A spawning Bristol Bay sockeye salmon is exposed in shallow water in Lake Clark National Park and Preserve in 2006. When spawning, the salmon turn from silver to red, with green heads. This year’s Bristol Bay sockeye run was above the 20-year average, but the average size of individual fish was the smallest on record. (Photo by T. Quinn/National Park Service)

The world’s largest sockeye salmon run was larger than average this year, but the percentage of those fish that were harvested commercially was lower than normal, and individual fish weighed in at the smallest size on record, the Alaska Department of Fish and Game reported.

Bristol Bay’s sockeye salmon run totaled 51.6 million fish, more than a third higher than the preseason forecast of 37.9 million fish and about 7% higher than the average over the past 20 years, according to the department’s preliminary numbers, released this week.

The total sockeye harvest was 31.6 million fish, about 5% below the 20-year average, the department said.

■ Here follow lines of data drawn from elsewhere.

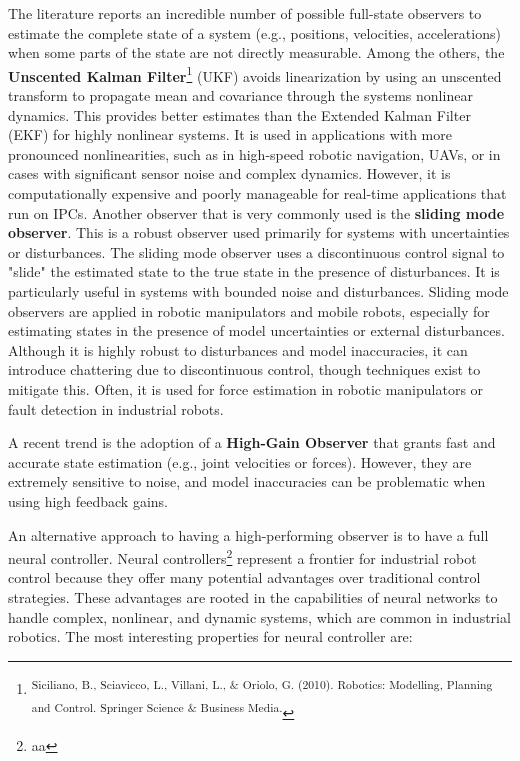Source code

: The literature reports an incredible number of possible full-state
observers to estimate the complete state of a system (e.g., positions,
velocities, accelerations) when some parts of the state are not directly
measurable. Among the others, the \textbf{Unscented Kalman
Filter}\footnote{\textsuperscript{Siciliano, B., Sciavicco, L., Villani,
  L., \& Oriolo, G. (2010). Robotics: Modelling, Planning and Control.
  Springer Science \& Business Media.}} (UKF) avoids linearization by
using an unscented transform to propagate mean and covariance through
the system\textquotesingle s nonlinear dynamics. This provides better
estimates than the Extended Kalman Filter (EKF) for highly nonlinear
systems. It is used in applications with more pronounced nonlinearities,
such as in high-speed robotic navigation, UAVs, or in cases with
significant sensor noise and complex dynamics. However, it is
computationally expensive and poorly manageable for real-time
applications that run on IPCs. Another observer that is very commonly
used is the \textbf{sliding mode observer}. This is a robust observer
used primarily for systems with uncertainties or disturbances. The
sliding mode observer uses a discontinuous control signal to "slide" the
estimated state to the true state in the presence of disturbances. It is
particularly useful in systems with bounded noise and disturbances.
Sliding mode observers are applied in robotic manipulators and mobile
robots, especially for estimating states in the presence of model
uncertainties or external disturbances. Although it is highly robust to
disturbances and model inaccuracies, it can introduce chattering due to
discontinuous control, though techniques exist to mitigate this. Often,
it is used for force estimation in robotic manipulators or fault
detection in industrial robots.

A recent trend is the adoption of a \textbf{High-Gain Observer} that
grants fast and accurate state estimation (e.g., joint velocities or
forces). However, they are extremely sensitive to noise, and model
inaccuracies can be problematic when using high feedback gains.

An alternative approach to having a high-performing observer is to have
a full neural controller. Neural controllers\footnote{aa} represent a
frontier for industrial robot control because they offer many potential
advantages over traditional control strategies. These advantages are
rooted in the capabilities of neural networks to handle complex,
nonlinear, and dynamic systems, which are common in industrial robotics.
The most interesting properties for neural controller are:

That left large numbers of sockeye salmon to return all the way to their freshwater spawning sites, a status called escapement. An estimated 20 million sockeye salmon made that full return trip, and escapement goals for that species were met or exceeded in all areas of the system, the department reported.

An important factor was the small size of the individual fish, Fish and Game officials said.

Salmon sizes in Bristol Bay and elsewhere have trended down in recent decades. This year, the average sockeye salmon weight was 4.53 pounds, the smallest on record, according to the department.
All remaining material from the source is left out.